Optimizing Large-Scale Data Exports: FastAPI, GraphQL, and AWS S3

Vinay Chaudhari

  1. Apr 08, 2025
  2. 4 min read

Introduction

Struggling with slow, inefficient file downloads in your application? Generating and handling large file downloads can be a nightmare—UI freezing, server overload, and endless waiting. But what if you could make it blazing fast, scalable, and real-time?

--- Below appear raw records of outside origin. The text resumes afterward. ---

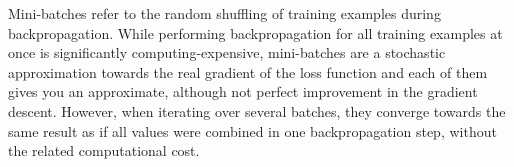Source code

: Mini-batches refer to the random shuffling of training examples during backpropagation. While performing backpropagation for all training examples at once is significantly computing-expensive, mini-batches are a stochastic approximation towards the real gradient of the loss function and each of them gives you an approximate, although not perfect improvement in the gradient descent. However, when iterating over several batches, they converge towards the same result as if all values were combined in one backpropagation step, without the related computational cost. 
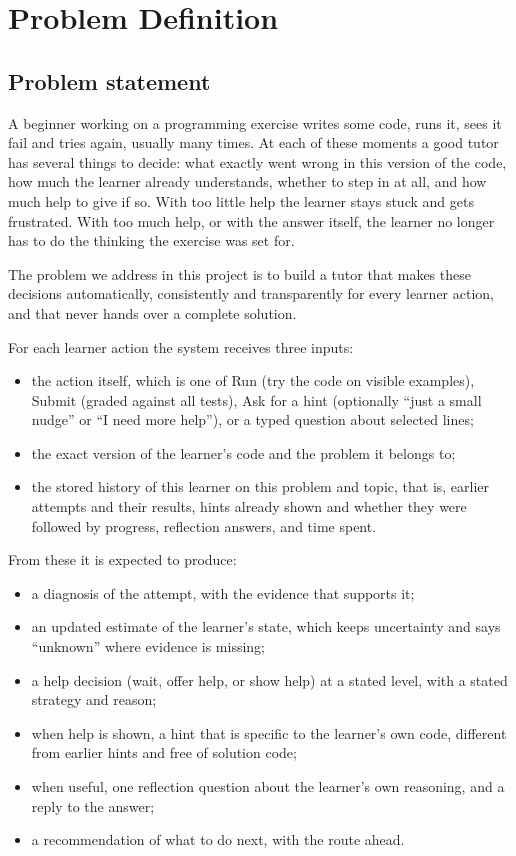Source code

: \chapter{Problem Definition}
\section{Problem statement}
A beginner working on a programming exercise writes some code, runs it, sees it fail and tries again, usually many times. At each of these moments a good tutor has several things to decide: what exactly went wrong in this version of the code, how much the learner already understands, whether to step in at all, and how much help to give if so. With too little help the learner stays stuck and gets frustrated. With too much help, or with the answer itself, the learner no longer has to do the thinking the exercise was set for.

The problem we address in this project is to build a tutor that makes these decisions automatically, consistently and transparently for every learner action, and that never hands over a complete solution.

For each learner action the system receives three inputs:
\begin{itemize}
\item the action itself, which is one of Run (try the code on visible examples), Submit (graded against all tests), Ask for a hint (optionally ``just a small nudge'' or ``I need more help''), or a typed question about selected lines;
\item the exact version of the learner's code and the problem it belongs to;
\item the stored history of this learner on this problem and topic, that is, earlier attempts and their results, hints already shown and whether they were followed by progress, reflection answers, and time spent.
\end{itemize}

From these it is expected to produce:
\begin{itemize}
\item a diagnosis of the attempt, with the evidence that supports it;
\item an updated estimate of the learner's state, which keeps uncertainty and says ``unknown'' where evidence is missing;
\item a help decision (wait, offer help, or show help) at a stated level, with a stated strategy and reason;
\item when help is shown, a hint that is specific to the learner's own code, different from earlier hints and free of solution code;
\item when useful, one reflection question about the learner's own reasoning, and a reply to the answer;
\item a recommendation of what to do next, with the route ahead.
\end{itemize}

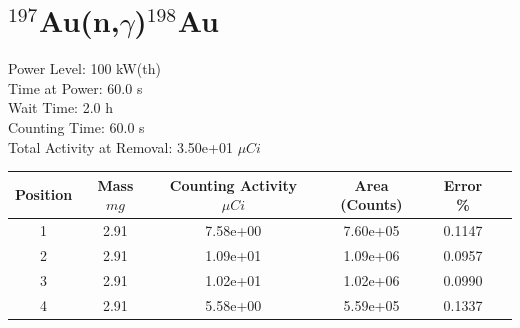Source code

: \newpage

\section*{ $^{197}$Au(n,$\gamma$)$^{198}$Au }

Power Level: 100 kW(th) \\
Time at Power: 60.0 s \\
Wait Time:  2.0 h \\
Counting Time: 60.0 s \\
Total Activity at Removal: 3.50e+01 $\mu Ci$

\begin{table}[h]
\centering
\begin{tabular}{ |c|c|c|c|c|c| }
 \hline
 Position & Mass $mg$ & Counting Activity $\mu Ci$ & Area (Counts) & Error \% \\
 \hline 
 1 & 2.91 & 7.58e+00 & 7.60e+05 & 0.1147 \\ 
\hline
 2 & 2.91 & 1.09e+01 & 1.09e+06 & 0.0957 \\ 
\hline
 3 & 2.91 & 1.02e+01 & 1.02e+06 & 0.0990 \\ 
\hline
 4 & 2.91 & 5.58e+00 & 5.59e+05 & 0.1337 \\ 
\hline
\end{tabular}
\end{table}

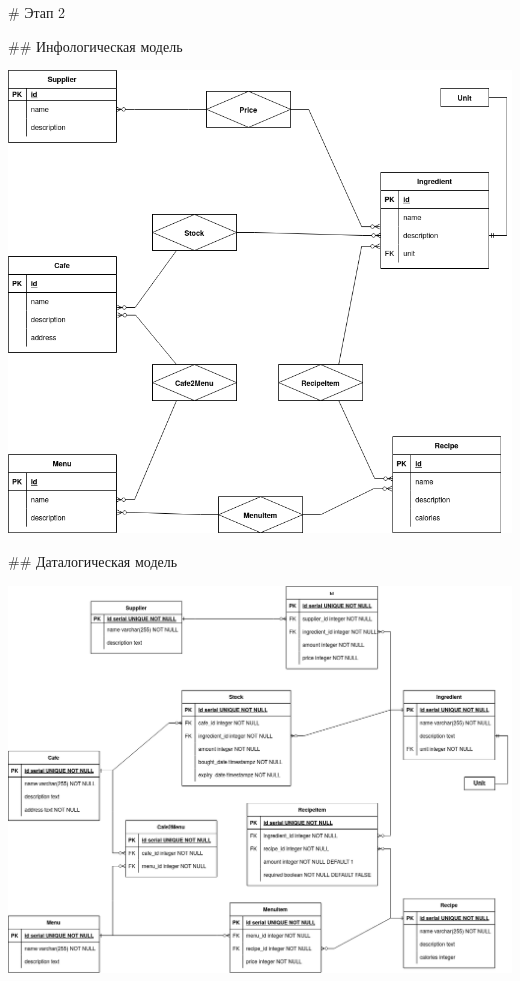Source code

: \begin{markdown}
# Этап 2

## Инфологическая модель
\end{markdown}

\includegraphics[width=\linewidth]{fig/infological.png}

\begin{markdown}
## Даталогическая модель
\end{markdown}

\includegraphics[width=\linewidth]{fig/datalogical.png}
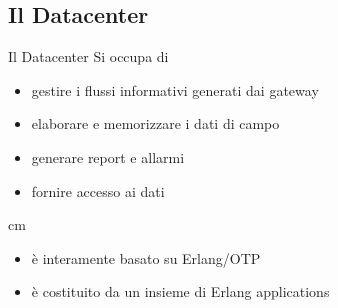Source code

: \documentclass{beamer}
\newcommand{\N}{\vskip 0.3 cm}
\newcommand{\red}[1]{\textcolor[rgb]{.8,0,0}{#1}}
\newcommand{\green}[1]{\textcolor[rgb]{0,.6,.1}{#1}}
\begin{document}
%

%
\subsection{Il Datacenter}
%
\begin{frame}{Il Datacenter}
Si occupa di
\begin{itemize}
\item \green{gestire i flussi informativi} generati dai gateway
\item \green{elaborare} e \green{memorizzare} i dati di campo 
\item generare \green{report} e \green{allarmi}
\item fornire \green{accesso ai dati}
\end{itemize}
%
\N
\begin{itemize}
  \item \`e interamente basato su \red{Erlang/OTP}
  \item \`e costituito da un insieme di \red{Erlang applications}
\end{itemize}
%
\begin{figure}[!h]
  \begin{center}
  \end{center}
\end{figure}
%
\end{frame}
%
\end{document}
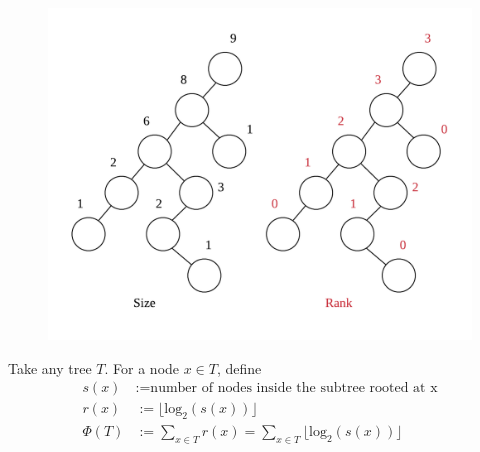 \documentclass[12pt]{article}
\begin{document}
\begin{figure}[h]
    \centering
    \includegraphics[scale=0.5]{size-rank.png}
\end{figure}
      
Take any tree $T$. For a node $x \in T$, define
\begin{align*}
    s(x) &:= \text{number of nodes inside the subtree rooted at x}\\
    r(x) &:= \lfloor \text{log}_2(s(x)) \rfloor\\
    \Phi(T) &:= \sum_{x \in T} r(x) = \sum_{x \in T} \lfloor \text{log}_2(s(x)) \rfloor
\end{align*}
\end{document}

In this blog, we’ll walk you through an event-driven, modern approach using FastAPI, GraphQL, AWS SQS, and GraphQL Subscriptions to handle massive datasets (5M+ rows) effortlessly!

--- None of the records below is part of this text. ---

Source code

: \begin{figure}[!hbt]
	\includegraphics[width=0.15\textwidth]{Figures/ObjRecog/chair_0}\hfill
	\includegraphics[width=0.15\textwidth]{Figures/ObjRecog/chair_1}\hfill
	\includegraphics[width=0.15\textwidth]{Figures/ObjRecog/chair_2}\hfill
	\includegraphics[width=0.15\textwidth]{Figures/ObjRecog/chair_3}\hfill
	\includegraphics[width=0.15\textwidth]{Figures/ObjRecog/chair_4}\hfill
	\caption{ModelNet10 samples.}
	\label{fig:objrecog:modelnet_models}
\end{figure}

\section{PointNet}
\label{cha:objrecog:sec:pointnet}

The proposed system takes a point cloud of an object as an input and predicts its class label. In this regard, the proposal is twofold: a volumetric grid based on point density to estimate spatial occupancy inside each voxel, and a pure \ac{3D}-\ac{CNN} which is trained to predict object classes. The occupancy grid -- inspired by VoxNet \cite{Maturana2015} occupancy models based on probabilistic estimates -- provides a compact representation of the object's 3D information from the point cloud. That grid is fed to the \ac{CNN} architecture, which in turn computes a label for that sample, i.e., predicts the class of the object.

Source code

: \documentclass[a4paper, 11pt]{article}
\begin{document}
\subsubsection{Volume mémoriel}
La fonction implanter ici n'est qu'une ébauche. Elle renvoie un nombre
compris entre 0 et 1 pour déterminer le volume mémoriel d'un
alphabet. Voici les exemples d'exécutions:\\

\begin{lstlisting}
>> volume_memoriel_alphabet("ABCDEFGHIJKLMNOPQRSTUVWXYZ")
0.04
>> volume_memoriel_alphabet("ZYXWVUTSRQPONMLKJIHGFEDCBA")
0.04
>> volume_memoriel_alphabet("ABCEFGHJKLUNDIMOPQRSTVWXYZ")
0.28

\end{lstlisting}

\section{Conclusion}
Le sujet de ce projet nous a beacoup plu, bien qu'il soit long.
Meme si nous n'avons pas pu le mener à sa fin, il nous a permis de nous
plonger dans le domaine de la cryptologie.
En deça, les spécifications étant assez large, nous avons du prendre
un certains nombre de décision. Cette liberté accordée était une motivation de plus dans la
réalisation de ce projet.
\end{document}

Challenges with Large File Downloads

1. UI Freezing Due to Large File Generation

  • When a file is generated synchronously on the backend, the request remains open, blocking other operations.

2. Server Overload & Scalability Issues

  • Large files stored on the backend can consume significant resources.
  • Traditional polling methods increase unnecessary API calls and degrade performance.

3. Inefficient Polling for File Status

  • Repeated polling increases server load and slows down response times.
  • No real-time updates for file readiness.

4. Scaling Background Processing Efficiently

  • Using traditional Redis Queue (RQ Worker) or Celery may require manual infrastructure scaling.
  • A serverless, event-driven approach provides better scalability and cost efficiency.

5. Efficiently Handling Large Datasets (5+ Million Rows)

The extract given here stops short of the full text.